Once back together - questions

I am having some truly magical days, I affirmed for myself that 'magic and miracles are all around me' and also 'us' when referring to me and my guy. And I saw magic and miracles happen!

So, we've been together for a good 3-4 weeks now, meeting up, kissing/cuddling, being intimate and away to the city a couple of times. No discussion of anything relationship wise, just being and doing, like we're in the present, a new relationship!Β  It's all really great, but i do notice there are some 'specifics' that are showing up to me that I'm not completely happy with. Things I'd forgotten about til now.

I can see that it's these 'specifics' that are points of judgement according to my wants/desires e.g things that displease me.

So, the question this time is, do I just 'ignore' them because they are part of the current reality/version and if I keep my focus away from them and onto the other positive aspects, they will eventually disappear or change?

Or, do I open a dialogue to my fella about these things that are bothering me so that we can look at them together and resolve them?

At this point in my LoA journey, I'm wondering if there is any point to 'discussing' so called problems or issues in relationships or if we just go away and quietly work on them ourselves? It's a much less stressful way, lol Keep the focus on our own alignment and just simply be aware that what might be showing up is not exactly what we want. But then, give our attention/focus to that which we do want to show up ie the version of our relationship with this person?


What I'm getting at, is that some of the things that made me question 'us' the first time round are kinda showing up, although there have been absolutely loads of positives where I feel we've been easily amending past issues through better communication and understanding of each others needs/feelings. so, whilst lots of things between us have been/are being resolved, there are some things about him that I would like to be different??

Thoughts?


Love is all
 

12/09/2016 2:00 pm  #2


Re: Once back together - questions

I think there is a point in discussing things, but not in the way most people do. In my last relationship (that's the bad example now!), it was like "okay, I feel bad because of you, lets talk about it, so that you can change it, so that I can feel better". That's the way it doesn't work, I'm sure you know that. But I think, if you can find a vibrational place where you don't longer feel bad about those things talking about it is a way to resolve problems. It's a manifestation that includes action, so nothing wrong with it. But you have to align with your desire first. The talking itself can't solve the problem, but is only the means through which the manifestation can come. You will notice that the discussion will be completely different than "normal" relationship discussions.

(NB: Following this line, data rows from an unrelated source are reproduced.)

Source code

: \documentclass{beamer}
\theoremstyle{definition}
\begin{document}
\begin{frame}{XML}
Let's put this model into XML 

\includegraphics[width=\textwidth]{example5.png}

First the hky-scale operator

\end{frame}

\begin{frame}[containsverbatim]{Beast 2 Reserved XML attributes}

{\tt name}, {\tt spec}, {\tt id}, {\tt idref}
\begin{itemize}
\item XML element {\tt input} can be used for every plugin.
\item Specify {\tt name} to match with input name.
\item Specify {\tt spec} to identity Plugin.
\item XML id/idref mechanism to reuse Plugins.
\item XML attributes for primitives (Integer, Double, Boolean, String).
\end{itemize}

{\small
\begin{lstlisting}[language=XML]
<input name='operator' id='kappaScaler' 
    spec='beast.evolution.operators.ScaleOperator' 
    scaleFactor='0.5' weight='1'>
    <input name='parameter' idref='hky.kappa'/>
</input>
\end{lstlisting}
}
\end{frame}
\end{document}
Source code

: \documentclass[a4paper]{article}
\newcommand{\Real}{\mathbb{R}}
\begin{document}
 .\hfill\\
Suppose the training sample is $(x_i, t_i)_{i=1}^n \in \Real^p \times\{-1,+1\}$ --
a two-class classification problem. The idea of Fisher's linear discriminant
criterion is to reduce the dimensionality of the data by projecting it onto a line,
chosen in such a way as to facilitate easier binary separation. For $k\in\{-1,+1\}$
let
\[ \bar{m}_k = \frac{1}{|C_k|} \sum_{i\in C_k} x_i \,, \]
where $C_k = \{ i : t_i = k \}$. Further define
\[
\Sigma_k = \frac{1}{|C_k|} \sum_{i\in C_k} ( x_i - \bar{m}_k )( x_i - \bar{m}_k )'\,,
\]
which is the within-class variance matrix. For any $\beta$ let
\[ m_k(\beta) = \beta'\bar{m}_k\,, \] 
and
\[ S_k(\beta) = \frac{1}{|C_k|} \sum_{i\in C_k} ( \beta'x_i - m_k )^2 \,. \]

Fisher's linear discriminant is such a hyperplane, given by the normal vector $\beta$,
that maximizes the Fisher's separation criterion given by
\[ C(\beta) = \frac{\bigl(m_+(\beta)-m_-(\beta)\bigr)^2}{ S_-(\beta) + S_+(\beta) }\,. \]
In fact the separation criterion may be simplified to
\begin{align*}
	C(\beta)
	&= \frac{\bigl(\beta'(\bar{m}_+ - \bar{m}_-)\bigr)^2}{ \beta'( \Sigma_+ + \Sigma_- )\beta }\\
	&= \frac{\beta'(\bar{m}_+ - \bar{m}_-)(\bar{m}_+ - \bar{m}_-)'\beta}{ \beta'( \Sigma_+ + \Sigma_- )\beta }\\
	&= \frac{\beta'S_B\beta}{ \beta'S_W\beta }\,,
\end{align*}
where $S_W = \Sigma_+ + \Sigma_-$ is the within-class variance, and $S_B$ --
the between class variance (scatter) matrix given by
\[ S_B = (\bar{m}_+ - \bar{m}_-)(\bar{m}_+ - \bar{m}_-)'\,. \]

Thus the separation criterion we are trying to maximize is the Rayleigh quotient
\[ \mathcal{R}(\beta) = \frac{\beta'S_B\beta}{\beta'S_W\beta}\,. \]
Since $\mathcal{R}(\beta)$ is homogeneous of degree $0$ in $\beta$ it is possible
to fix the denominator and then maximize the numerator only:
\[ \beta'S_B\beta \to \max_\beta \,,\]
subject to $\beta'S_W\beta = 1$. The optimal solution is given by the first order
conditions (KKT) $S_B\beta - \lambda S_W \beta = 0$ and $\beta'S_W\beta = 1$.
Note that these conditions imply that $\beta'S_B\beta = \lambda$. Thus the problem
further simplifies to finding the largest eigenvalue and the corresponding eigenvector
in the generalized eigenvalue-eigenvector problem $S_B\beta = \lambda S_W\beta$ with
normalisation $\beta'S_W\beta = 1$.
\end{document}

But you don't have to go this way. It's hard to just ignore something that is. If you can do that, it should solve the problem. My way to go about it would be to think how I would like him to behave and focus purely on that.

Your vibration is where you last left it. So it's not so surprising that old patterns show up. You haven't worked on your vibration towards this things and you have expected him to be the way he was before.


"Self-abandonment. That is the secret. We have to abandon ourselves to the state, in our love for the state, and in so doing live the life of the state and no more our present state. And to make the state alive, one must become it."

Neville Goddard ~ The Law and the Promise
 

12/09/2016 2:15 pm  #3


Re: Once back together - questions

Thank you sanshi, yes, I get what you're saying about discussion being in a way that is problem solving and respectful, I may try it because its based around some real practical things that he could easily change.Β  I think also part of the problem the last time round was that I didn't talk to him about what was bothering me, so I want to keep the lines of communication as open as possible.

Yes, to your second paragraph, thanks for clarifying because that's what I'm thinking, simply to keep the focus on the desired relationship/behaviour.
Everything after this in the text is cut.